§ TASK ITEM
For this listing, the lines between the one holding "k_u]\big)$ for $u\in" and the one holding "Step 10 (and", inclusive, must be set down exactly.

§ MATERIAL PROVIDED
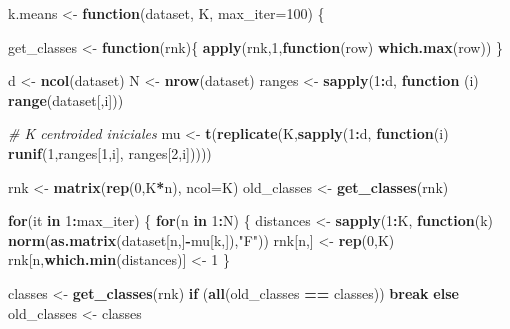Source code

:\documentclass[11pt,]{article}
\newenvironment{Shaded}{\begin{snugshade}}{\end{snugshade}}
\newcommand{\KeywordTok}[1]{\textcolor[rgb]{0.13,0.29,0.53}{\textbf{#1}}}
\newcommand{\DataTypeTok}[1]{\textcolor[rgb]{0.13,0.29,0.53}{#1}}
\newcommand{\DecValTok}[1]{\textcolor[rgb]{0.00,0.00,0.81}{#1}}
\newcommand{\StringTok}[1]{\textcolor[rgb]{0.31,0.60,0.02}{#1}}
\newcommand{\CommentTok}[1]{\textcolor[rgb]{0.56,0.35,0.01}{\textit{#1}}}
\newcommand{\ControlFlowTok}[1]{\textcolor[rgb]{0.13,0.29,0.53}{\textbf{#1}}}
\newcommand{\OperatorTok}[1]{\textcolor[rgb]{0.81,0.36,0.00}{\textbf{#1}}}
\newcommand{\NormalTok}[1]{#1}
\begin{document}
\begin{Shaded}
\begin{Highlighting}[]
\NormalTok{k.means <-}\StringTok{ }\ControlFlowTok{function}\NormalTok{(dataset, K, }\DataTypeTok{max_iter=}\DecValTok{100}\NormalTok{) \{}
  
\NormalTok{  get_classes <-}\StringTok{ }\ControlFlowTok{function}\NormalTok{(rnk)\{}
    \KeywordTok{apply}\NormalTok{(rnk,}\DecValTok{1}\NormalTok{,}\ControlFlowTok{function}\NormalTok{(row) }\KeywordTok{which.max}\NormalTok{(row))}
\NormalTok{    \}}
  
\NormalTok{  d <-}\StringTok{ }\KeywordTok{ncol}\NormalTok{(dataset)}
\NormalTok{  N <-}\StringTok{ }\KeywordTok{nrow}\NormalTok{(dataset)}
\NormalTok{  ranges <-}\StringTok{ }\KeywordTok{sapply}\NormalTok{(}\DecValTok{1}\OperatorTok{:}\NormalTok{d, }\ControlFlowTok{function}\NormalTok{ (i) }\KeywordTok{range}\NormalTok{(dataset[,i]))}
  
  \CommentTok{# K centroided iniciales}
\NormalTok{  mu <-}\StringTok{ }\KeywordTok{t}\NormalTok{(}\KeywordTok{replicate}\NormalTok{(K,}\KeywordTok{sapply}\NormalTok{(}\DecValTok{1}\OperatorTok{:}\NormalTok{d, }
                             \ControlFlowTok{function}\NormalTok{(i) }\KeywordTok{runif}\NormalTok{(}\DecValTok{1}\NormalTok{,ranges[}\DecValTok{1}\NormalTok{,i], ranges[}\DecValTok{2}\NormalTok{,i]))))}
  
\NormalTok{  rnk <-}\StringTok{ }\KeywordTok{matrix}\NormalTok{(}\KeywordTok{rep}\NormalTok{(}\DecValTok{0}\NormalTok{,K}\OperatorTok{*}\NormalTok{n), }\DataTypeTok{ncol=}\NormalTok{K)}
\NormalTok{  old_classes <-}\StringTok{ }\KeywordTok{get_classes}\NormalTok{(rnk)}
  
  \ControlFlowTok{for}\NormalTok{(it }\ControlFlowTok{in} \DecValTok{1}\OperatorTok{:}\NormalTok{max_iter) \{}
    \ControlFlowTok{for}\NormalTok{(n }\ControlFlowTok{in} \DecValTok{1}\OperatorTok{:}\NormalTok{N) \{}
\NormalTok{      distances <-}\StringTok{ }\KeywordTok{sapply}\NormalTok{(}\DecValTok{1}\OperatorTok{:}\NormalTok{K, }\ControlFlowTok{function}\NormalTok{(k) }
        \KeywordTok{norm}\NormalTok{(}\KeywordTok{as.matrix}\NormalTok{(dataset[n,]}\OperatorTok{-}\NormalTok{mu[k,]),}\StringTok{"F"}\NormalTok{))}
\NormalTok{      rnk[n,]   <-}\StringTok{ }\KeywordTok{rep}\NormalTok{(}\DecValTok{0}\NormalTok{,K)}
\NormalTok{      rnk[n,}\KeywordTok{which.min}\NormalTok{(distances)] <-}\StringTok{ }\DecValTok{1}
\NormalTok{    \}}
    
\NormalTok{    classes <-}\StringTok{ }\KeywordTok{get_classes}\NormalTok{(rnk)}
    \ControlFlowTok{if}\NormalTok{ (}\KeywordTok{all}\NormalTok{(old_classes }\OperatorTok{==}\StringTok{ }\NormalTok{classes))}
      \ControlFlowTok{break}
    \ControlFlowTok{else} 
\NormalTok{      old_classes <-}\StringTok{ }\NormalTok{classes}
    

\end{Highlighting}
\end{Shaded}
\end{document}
==
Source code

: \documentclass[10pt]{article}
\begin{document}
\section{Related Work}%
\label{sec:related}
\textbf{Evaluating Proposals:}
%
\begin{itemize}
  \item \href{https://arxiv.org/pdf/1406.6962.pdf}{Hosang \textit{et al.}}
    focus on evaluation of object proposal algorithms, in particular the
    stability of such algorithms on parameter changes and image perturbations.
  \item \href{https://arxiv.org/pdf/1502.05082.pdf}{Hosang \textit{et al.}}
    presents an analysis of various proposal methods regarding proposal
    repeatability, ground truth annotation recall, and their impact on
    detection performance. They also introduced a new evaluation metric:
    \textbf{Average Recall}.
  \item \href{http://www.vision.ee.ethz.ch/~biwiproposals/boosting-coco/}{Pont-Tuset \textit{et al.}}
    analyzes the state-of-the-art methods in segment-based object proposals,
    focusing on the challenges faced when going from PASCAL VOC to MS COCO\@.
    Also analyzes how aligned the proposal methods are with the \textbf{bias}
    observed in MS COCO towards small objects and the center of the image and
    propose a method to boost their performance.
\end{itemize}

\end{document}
--
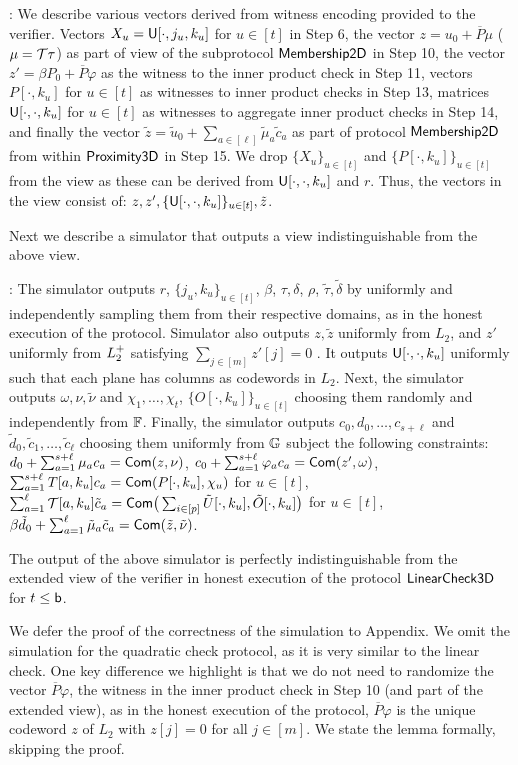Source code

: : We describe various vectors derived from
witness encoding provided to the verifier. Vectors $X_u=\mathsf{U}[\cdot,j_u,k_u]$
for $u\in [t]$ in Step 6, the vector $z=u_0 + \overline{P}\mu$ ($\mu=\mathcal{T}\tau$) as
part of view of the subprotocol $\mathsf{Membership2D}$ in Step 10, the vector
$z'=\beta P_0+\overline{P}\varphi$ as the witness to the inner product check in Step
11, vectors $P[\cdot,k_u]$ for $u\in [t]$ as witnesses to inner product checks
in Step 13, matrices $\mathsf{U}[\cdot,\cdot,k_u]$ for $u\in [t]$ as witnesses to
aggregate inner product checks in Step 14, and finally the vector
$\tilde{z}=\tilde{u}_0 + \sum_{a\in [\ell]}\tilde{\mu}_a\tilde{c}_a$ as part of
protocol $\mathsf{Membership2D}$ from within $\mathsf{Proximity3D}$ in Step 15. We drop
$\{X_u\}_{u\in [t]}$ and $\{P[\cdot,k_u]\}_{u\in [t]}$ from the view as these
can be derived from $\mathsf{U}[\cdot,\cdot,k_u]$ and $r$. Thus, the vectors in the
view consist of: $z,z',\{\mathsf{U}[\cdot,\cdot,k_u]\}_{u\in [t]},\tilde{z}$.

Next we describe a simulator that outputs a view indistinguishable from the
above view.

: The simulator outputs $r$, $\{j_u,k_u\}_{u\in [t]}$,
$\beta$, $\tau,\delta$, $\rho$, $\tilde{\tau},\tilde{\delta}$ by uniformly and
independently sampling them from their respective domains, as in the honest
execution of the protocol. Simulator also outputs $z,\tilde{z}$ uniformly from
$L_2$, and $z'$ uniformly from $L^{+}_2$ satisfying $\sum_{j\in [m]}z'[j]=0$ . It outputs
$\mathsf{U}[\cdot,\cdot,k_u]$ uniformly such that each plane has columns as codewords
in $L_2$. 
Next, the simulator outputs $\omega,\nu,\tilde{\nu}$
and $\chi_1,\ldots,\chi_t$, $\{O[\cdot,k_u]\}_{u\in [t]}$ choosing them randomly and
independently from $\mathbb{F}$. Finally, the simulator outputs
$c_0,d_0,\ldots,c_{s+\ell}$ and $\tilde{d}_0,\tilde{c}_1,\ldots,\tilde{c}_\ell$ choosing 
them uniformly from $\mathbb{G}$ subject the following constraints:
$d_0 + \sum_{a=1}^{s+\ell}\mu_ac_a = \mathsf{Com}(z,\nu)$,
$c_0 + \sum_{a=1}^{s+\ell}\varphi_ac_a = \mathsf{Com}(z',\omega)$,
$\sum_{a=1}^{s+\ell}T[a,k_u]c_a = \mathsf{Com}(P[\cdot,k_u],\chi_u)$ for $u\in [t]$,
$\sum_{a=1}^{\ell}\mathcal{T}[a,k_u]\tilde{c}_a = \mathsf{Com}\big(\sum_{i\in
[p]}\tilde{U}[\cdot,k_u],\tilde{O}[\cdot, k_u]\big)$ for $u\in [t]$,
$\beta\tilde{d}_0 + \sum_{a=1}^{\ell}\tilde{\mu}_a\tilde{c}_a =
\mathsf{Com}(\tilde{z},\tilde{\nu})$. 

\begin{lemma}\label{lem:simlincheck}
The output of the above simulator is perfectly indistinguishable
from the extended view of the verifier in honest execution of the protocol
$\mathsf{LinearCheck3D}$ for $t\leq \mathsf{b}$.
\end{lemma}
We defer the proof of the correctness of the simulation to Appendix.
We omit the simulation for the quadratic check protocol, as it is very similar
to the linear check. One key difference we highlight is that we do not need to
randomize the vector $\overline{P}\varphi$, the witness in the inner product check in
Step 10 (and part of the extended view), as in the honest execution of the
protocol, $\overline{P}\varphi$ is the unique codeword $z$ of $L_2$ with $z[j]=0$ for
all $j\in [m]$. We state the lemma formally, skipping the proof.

§ TASK ANSWER
[p]}\tilde{U}[\cdot,k_u],\tilde{O}[\cdot, k_u]\big)$ for $u\in [t]$,
$\beta\tilde{d}_0 + \sum_{a=1}^{\ell}\tilde{\mu}_a\tilde{c}_a =
\mathsf{Com}(\tilde{z},\tilde{\nu})$. 

\begin{lemma}\label{lem:simlincheck}
The output of the above simulator is perfectly indistinguishable
from the extended view of the verifier in honest execution of the protocol
$\mathsf{LinearCheck3D}$ for $t\leq \mathsf{b}$.
\end{lemma}
We defer the proof of the correctness of the simulation to Appendix.
We omit the simulation for the quadratic check protocol, as it is very similar
to the linear check. One key difference we highlight is that we do not need to
randomize the vector $\overline{P}\varphi$, the witness in the inner product check in
Step 10 (and part of the extended view), as in the honest execution of the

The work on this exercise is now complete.